By accomplishing these objectives, we aim to ensure the practical value and reliability of the model across a wide range of applications.

WP6: Efficient LLM Training and Usage

FZJ, UOI, LSP

This work package aims at providing the technical ground for enabling large-scale training in the European HPC environment. On the one hand, this includes providing software frameworks, and deploying them for efficient usage. On the other hand, this implies contributing to technological progress, which make LLMs as efficient in training and application as possible. In this work package, we develop important algorithmic progress to improve the model’s capabilities and at the same time reduce the computational footprint both in training and in evaluation. Furthermore, we will study methods to increase the data-efficiency of the training procedure, reducing data requirements for high-quality models as far as possible We will also study scaling laws and the scaling behaviour of the trained models. All efficiency considerations will equally affect the computational cost, the power consumption, and the CO2 footprint.
This work package will connect the activities towards foundation models throughout the project and will coordinate the creation D6.6, a final summary report of the LLM models released since the beginning of the project, including capabilities, performance, and trustworthiness.

WP7: Multilingual and Multi-metric LLM Evaluation

AXI, FHG, LiU, LSP, UCPH, UOI, MID, NTNU

This work package consists of the creation of a collection of evaluation objectives, alongside corresponding benchmarking datasets and evaluation protocols, which collectively will be dubbed the Germanic Unified Language Benchmark (GULB). GULB will consist of two main categories. Firstly, a measure of the intrinsic language modelling performance of the models. Secondly, an evaluation of the truthfulness and bias of the model, as well as how aligned the model is with European values. Aside from creating the benchmarking datasets, this work package also consists of the creation of an open-source modular evaluation framework, which lets anybody utilise GULB and other benchmarks in an online environment.

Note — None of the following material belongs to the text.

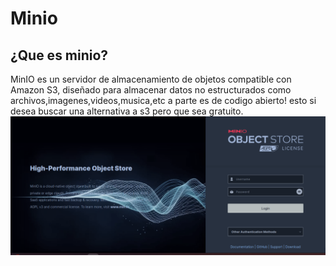 # Minio
## ¿Que es minio?
MinIO es un servidor de almacenamiento de objetos compatible con Amazon S3, diseñado para almacenar datos no estructurados como archivos,imagenes,videos,musica,etc
a parte es de codigo abierto! esto si desea buscar una alternativa a s3 pero que sea gratuito.
![miniologin](recursos/minio.png)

WP8: Use Cases and Applications

TNO, MID, FHG, UOI, FZJ, LSP, NTNU, FHG

The overall objective of this work package to illustrate transferability and generalizability of LLMS and demonstrate their applicability in different domains by designing, technically realizing and showcasing applications. The LLMs capabilities will be demonstrated and assessed (using the evaluation tools from WP7) with focus on their factful, trustworthy, and bias-aware aspects, as well as demonstrating their transferability and generalizability to different applications.

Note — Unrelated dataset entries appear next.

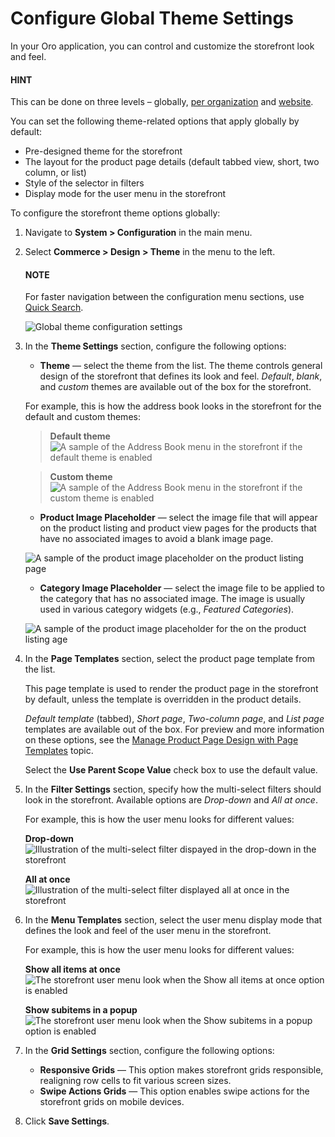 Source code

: <a id="configuration-commerce-design-theme-theme-settings-globally"></a>

<a id="configuration-commerce-design-theme-page-templates"></a>

<a id="configuration-commerce-design-theme-filter-settings"></a>

<a id="configuration-commerce-design-theme-menu-templates"></a>

<a id="configuration-commerce-design-theme"></a>

# Configure Global Theme Settings

In your Oro application, you can control and customize the storefront look and feel.

#### HINT
This can be done on three levels – globally, [per organization](../../../user-management/organizations/org-configuration/commerce/design/organization-theme.md#configuration-commerce-design-theme-theme-settings-organization) and [website](../../../websites/web-configuration/commerce/design/website-theme.md#configuration-commerce-design-theme-theme-settings-website).

You can set the following theme-related options that apply globally by default:

* Pre-designed theme for the storefront
* The layout for the product page details (default tabbed view, short, two column, or list)
* Style of the selector in filters
* Display mode for the user menu in the storefront

To configure the storefront theme options globally:

1. Navigate to **System > Configuration** in the main menu.
2. Select **Commerce > Design > Theme** in the menu to the left.

   #### NOTE
   For faster navigation between the configuration menu sections, use [Quick Search](../../quick-search.md#user-guide-system-configuration-quick-search).

   ![Global theme configuration settings](user/img/system/config_commerce/design/design_theme_global.png)
3. In the **Theme Settings** section, configure the following options:
   * **Theme** — select the theme from the list. The theme controls general design of the storefront that defines its look and feel. *Default*, *blank*, and *custom* themes are available out of the box for the storefront.

   For example, this is how the address book looks in the storefront for the default and custom themes:
   > **Default theme**
   > ![A sample of the Address Book menu in the storefront if the default theme is enabled](user/img/system/config_commerce/design/MyProfileAddressBooks.png)

   > **Custom theme**
   > ![A sample of the Address Book menu in the storefront if the custom theme is enabled](user/img/system/config_commerce/design/address_book_compact.png)
   * **Product Image Placeholder** — select the image file that will appear on the product listing and product view pages for the products that have no associated images to avoid a blank image page.

   ![A sample of the product image placeholder on the product listing page](user/img/system/config_commerce/design/product_image_placeholder.png)
   * **Category Image Placeholder** — select the image file to be applied to the category that has no associated image. The image is usually used in various category widgets (e.g., *Featured Categories*).

   ![A sample of the product image placeholder for the on the product listing age](user/img/system/config_commerce/design/category_image_placeholder.png)
4. In the **Page Templates** section, select the product page template from the list.

   This page template is used to render the product page in the storefront by default, unless the template is overridden in the product details.

   *Default template* (tabbed), *Short page*, *Two-column page*, and *List page* templates are available out of the box. For preview and more information on these options, see the [Manage Product Page Design with Page Templates](../../../../products/products/page-templates.md#user-guide-page-templates) topic.

   Select the **Use Parent Scope Value** check box to use the default value.
5. In the **Filter Settings** section, specify how the multi-select filters should look in the storefront. Available options are *Drop-down* and *All at once*.

   For example, this is how the user menu looks for different values:

   **Drop-down**
   ![Illustration of the multi-select filter dispayed in the drop-down in the storefront](user/img/system/config_commerce/design/filter_settings_dropdown.png)

   **All at once**
   ![Illustration of the multi-select filter displayed all at once in the storefront](user/img/system/config_commerce/design/filter_settings_allatonce.png)
6. In the **Menu Templates** section, select the user menu display mode that defines the look and feel of the user menu in the storefront.

   For example, this is how the user menu looks for different values:

   **Show all items at once**
   ![The storefront user menu look when the Show all items at once option is enabled](user/img/system/config_commerce/design/ShowAllItemsAtOnce.png)

   **Show subitems in a popup**
   ![The storefront user menu look when the Show subitems in a popup option is enabled](user/img/system/config_commerce/design/ShowSubitemsInPopup.png)
7. In the **Grid Settings** section, configure the following options:
   * **Responsive Grids** — This option makes storefront grids responsible, realigning row cells to fit various screen sizes.
   * **Swipe Actions Grids** — This option enables swipe actions for the storefront grids on mobile devices.
8. Click **Save Settings**.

WP9: Communication, Dissemination and Stakeholder Management

LiU, NTNU, LSP, UCPH, AXI, UOI, MID, FHG, FZJ, TNO, AKI

This WP will carry out strategic communication and dissemination, with particular attention to the project’s pathway to impact. It will craft a detailed plan for communication and dissemination, as well as provide all necessary tools for activities. It will address all foreseen target groups on the scientific, economical and societal level. It will establish several communication channels and enable a European ecosystem for LLMs and future Foundation Models (multimodal, multilingual) based on the actions described in the LEAM concept.

WP10: Ethics

LiU, all partners

This work package is responsible for setting up appropriate routines for best ethics practices in TrustLLM, as well as routines for monitoring compliance. We will also develop recommendations for the management of potential situations of conflicting interests wrt ethics aspects and strive to continuously improve awareness. The WP will define how the ALTAI assessment tool will be applied and facilitate the formation and the work of the External Ethics Advisory Board (EEAB).